Um kurz vor 12 Mitteleuropäischer
Zeit ist Benedikt XVI. heute in Ankara gelandet. Hier beginnt der Papst seine mit
Spannung erwartete und mit Spannungen begleitete Reise durch die Türkei. Für uns vor
Ort: Stefan Kempis:
"Es war schon ganz anders, als Vatikan-Journalisten
das sonst gewohnt sind, wenn der Papst in ein fremdes Land aufbricht. Keine jubelnden
Menschenmassen, keine langen Ansprachen – stattdessen viele Sicherheitsleute mit Handy
am Ohr. Kurz vor ein Uhr Ortszeit landet das Flugzeug mit dem Papst an Bord; Benedikt
kommt die Gangway hinunter mit schnellen, kleinen Schritten, er trägt einen weißen
Mantel und wirkt ziemlich breitschultrig – vielleicht trägt er ja doch untendrunter
eine kugelsichere Weste, wie ihm das die türkischen Behörden angeblich dringend empfohlen
haben. Händedruck mit Ministerpräsident Erdogan, der für die Begegnung mit dem Papst
nun doch seinen Abflug zum Nato-Gipfel von Riga verschoben hat; Erdogan trägt eine
Krawatte in den türkischen Landesfarben Rot und Weiß – kleiner Gruß ans Wahlvolk daheim
an den Fernsehschirmen. Benedikt wirkt neben dem großen und massigen Politiker etwas
steif und unter Druck, er lächelt aber sehr freundlich. Erdogan hingegen blickt eher
entschieden drein. Hinter Papst Benedikt: Kardinalstaatssekretär Tarcisio Bertone
mit Sonnenbrille, es ist seine erste Reise in diesem Amt mit Benedikt zusammen. Der
Papst und Erdogan betreten den VIP-Bereich des Flughafens, dort hat man einen Saal
für ihr Gespräch vorbereitet, die Sessel stehen unter einem großen Bildnis von Staatsgründer
Atatürk, links und rechts die vatikanische bzw. türkische Fahne. Zunächst sieht man
Erdogan sprechen; der Papst hört freundlich-unbeweglich der Dolmetscherin zu, einer
bekannten Schauspielerin übrigens, er wirkt neben Erdogan sitzend fast verängstigt
– kennte man denn seine bayerische Hartnäckigkeit nicht. 25 Minuten Gespräch, an dem
auch einige Bischöfe aus der Türkei teilnehmen; draußen vor der Tür warten Vatikansprecher
Pater Lombardi, der Reisemarschall Gasbarri und, als einziger völlig entspannt wirkend,
mit breitem Lachen, der im Vatikan fürs Ökumenische zuständige Kardinal Kasper.
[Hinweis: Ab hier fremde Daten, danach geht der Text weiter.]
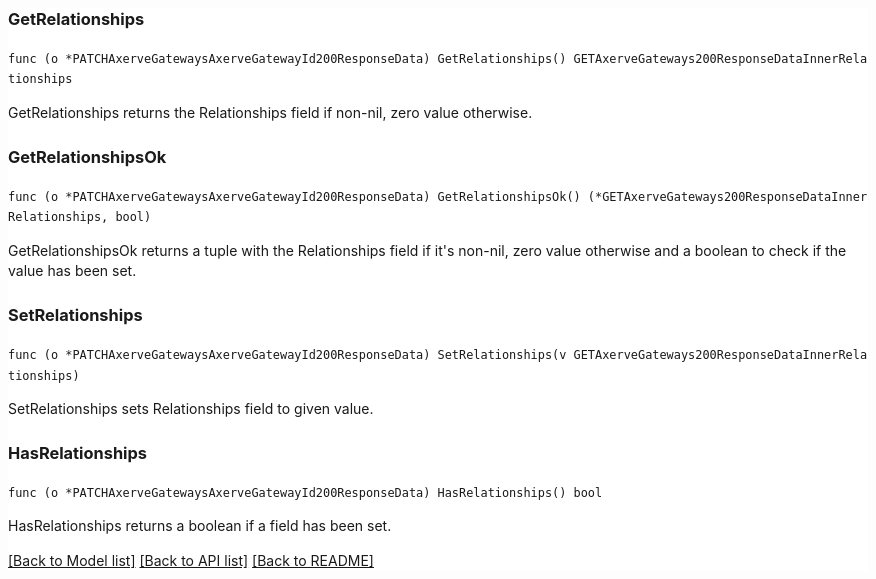 ### GetRelationships

`func (o *PATCHAxerveGatewaysAxerveGatewayId200ResponseData) GetRelationships() GETAxerveGateways200ResponseDataInnerRelationships`

GetRelationships returns the Relationships field if non-nil, zero value otherwise.

### GetRelationshipsOk

`func (o *PATCHAxerveGatewaysAxerveGatewayId200ResponseData) GetRelationshipsOk() (*GETAxerveGateways200ResponseDataInnerRelationships, bool)`

GetRelationshipsOk returns a tuple with the Relationships field if it's non-nil, zero value otherwise
and a boolean to check if the value has been set.

### SetRelationships

`func (o *PATCHAxerveGatewaysAxerveGatewayId200ResponseData) SetRelationships(v GETAxerveGateways200ResponseDataInnerRelationships)`

SetRelationships sets Relationships field to given value.

### HasRelationships

`func (o *PATCHAxerveGatewaysAxerveGatewayId200ResponseData) HasRelationships() bool`

HasRelationships returns a boolean if a field has been set.


[[Back to Model list]](../README.md#documentation-for-models) [[Back to API list]](../README.md#documentation-for-api-endpoints) [[Back to README]](../README.md)


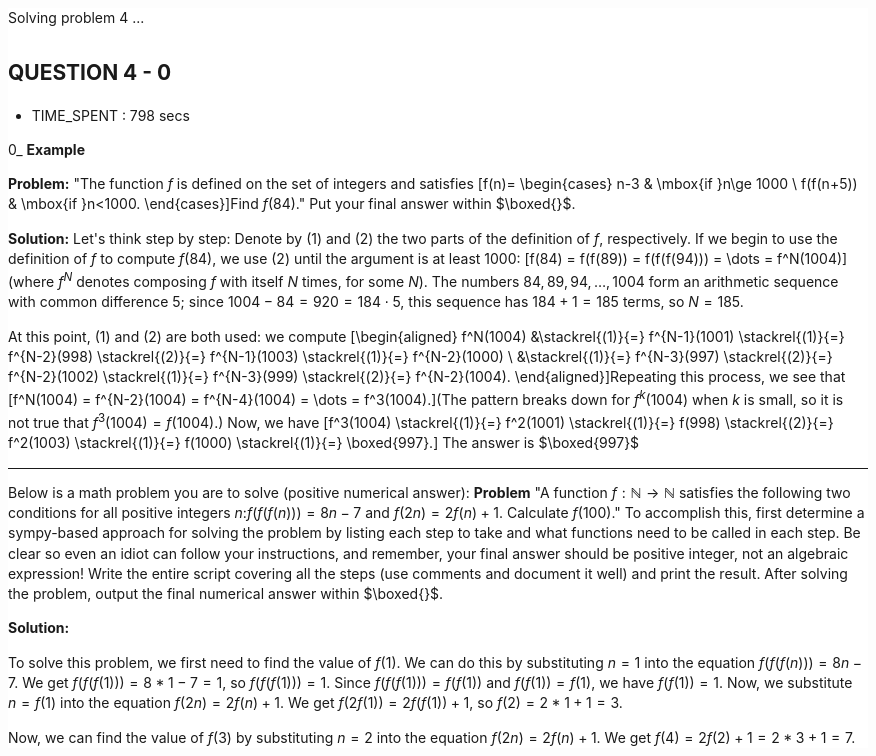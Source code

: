 Solving problem 4 ...



## QUESTION 4 - 0 
- TIME_SPENT : 798 secs

0_
**Example**

**Problem:** 
"The function $f$ is defined on the set of integers and satisfies \[f(n)= \begin{cases}  n-3 & \mbox{if }n\ge 1000 \\  f(f(n+5)) & \mbox{if }n<1000. \end{cases}\]Find $f(84)$."
Put your final answer within $\boxed{}$.

**Solution:** 
Let's think step by step:
Denote by (1) and (2) the two parts of the definition of $f$, respectively. If we begin to use the definition of $f$ to compute $f(84)$, we use (2) until the argument is at least $1000$: \[f(84) = f(f(89)) = f(f(f(94))) = \dots = f^N(1004)\](where $f^N$ denotes composing $f$ with itself $N$ times, for some $N$). The numbers $84, 89, 94, \dots, 1004$ form an arithmetic sequence with common difference $5$; since $1004 - 84 = 920 = 184 \cdot 5$, this sequence has $184 + 1 = 185$ terms, so $N = 185$.

At this point, (1) and (2) are both used: we compute \[\begin{aligned} f^N(1004) &\stackrel{(1)}{=} f^{N-1}(1001) \stackrel{(1)}{=} f^{N-2}(998) \stackrel{(2)}{=} f^{N-1}(1003) \stackrel{(1)}{=} f^{N-2}(1000) \\ &\stackrel{(1)}{=} f^{N-3}(997) \stackrel{(2)}{=} f^{N-2}(1002) \stackrel{(1)}{=} f^{N-3}(999) \stackrel{(2)}{=} f^{N-2}(1004). \end{aligned}\]Repeating this process, we see that \[f^N(1004) = f^{N-2}(1004) = f^{N-4}(1004) = \dots = f^3(1004).\](The pattern breaks down for $f^k(1004)$ when $k$ is small, so it is not true that $f^3(1004) = f(1004)$.) Now, we have \[f^3(1004) \stackrel{(1)}{=} f^2(1001) \stackrel{(1)}{=} f(998) \stackrel{(2)}{=} f^2(1003) \stackrel{(1)}{=} f(1000) \stackrel{(1)}{=} \boxed{997}.\] The answer is $\boxed{997}$


---

Below is a math problem you are to solve (positive numerical answer):
**Problem**
"A function $f: \mathbb N \to \mathbb N$ satisfies the following two conditions for all positive integers $n$:$f(f(f(n)))=8n-7$ and $f(2n)=2f(n)+1$. Calculate $f(100)$."
To accomplish this, first determine a sympy-based approach for solving the problem by listing each step to take and what functions need to be called in each step. Be clear so even an idiot can follow your instructions, and remember, your final answer should be positive integer, not an algebraic expression!
Write the entire script covering all the steps (use comments and document it well) and print the result. After solving the problem, output the final numerical answer within $\boxed{}$.

**Solution:** 


To solve this problem, we first need to find the value of $f(1)$. We can do this by substituting $n=1$ into the equation $f(f(f(n)))=8n-7$. We get $f(f(f(1)))=8*1-7=1$, so $f(f(f(1)))=1$. Since $f(f(f(1)))=f(f(1))$ and $f(f(1))=f(1)$, we have $f(f(1))=1$. Now, we substitute $n=f(1)$ into the equation $f(2n)=2f(n)+1$. We get $f(2f(1))=2f(f(1))+1$, so $f(2)=2*1+1=3$.

Now, we can find the value of $f(3)$ by substituting $n=2$ into the equation $f(2n)=2f(n)+1$. We get $f(4)=2f(2)+1=2*3+1=7$.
Zum
Schluss des Gesprächs überreicht der Papst dem Ministerpräsidenten eine Darstellung
der römischen Engelsburg und auch die Pontifikatsmedaille, die der Politiker etwas
ratlos aus dem blauen Etui klaubt, der Papst macht mit ausholender Geste einen Scherz,
dann reichen sich die beiden die Hand. Als der Papst kurz danach in seinen Wagen steigt,
der ihn nach Ankara hineinbringt, winkt er ganz kurz, schon etwas entspannter.
Die
Nachrichtenagenturen jagen übrigens gleich über den Ticker, was sich der Papst und
Erdogan gesagt haben. Papst: „Ich komme in die Türkei, um die Freundschaft zwischen
dem Heiligen Stuhl und dem türkischen Volk zu vertiefen, und um bei der Begegnung
der Kulturen zu helfen. Es ist unsere Pflicht, für den Frieden zu arbeiten.“ Und weiter:
„Ihr seid ein wichtiges Land, eine Brücke zwischen westlicher Demokratie und islamischer
Kultur – wenn Ihr wollt, könnt Ihr auch dem Papst helfen bei seiner Arbeit für das
Gespräch der Kulturen und für den Frieden.“ Erdogan: „Ich will Sie zunächst mal
willkommen heißen; heute beginnt der Nato-Gipfel in Riga, in Lettland; ich muss leider
sofort nach unserem Treffen dorthin abfliegen.“ Und weiter: „Ihr Besuch findet in
einer neuen, speziellen Epoche statt; ich finde, er ist jetzt noch sinnvoller, weil
es jetzt den Plan einer Allianz der Zivilisationen gegeben hat. Wie Sie wissen, haben
wir dieses Bündnis angekündigt, zusammen mit UNO-Generalsekretär Annan und dem spanischen
Premier Zapatero.“ Danach dann die geschlossenen Türen, der Fortgang des Gesprächs
ist nicht bekannt. Nur eines noch: Doch, Benedikt habe sich bei dem Gespräch positiv
zu einer möglichen Aufnahme der Türkei in die EU geäußert. Sagt Ministerpräsident
Erdogan, unmittelbar vor seinem Abflug nach Riga."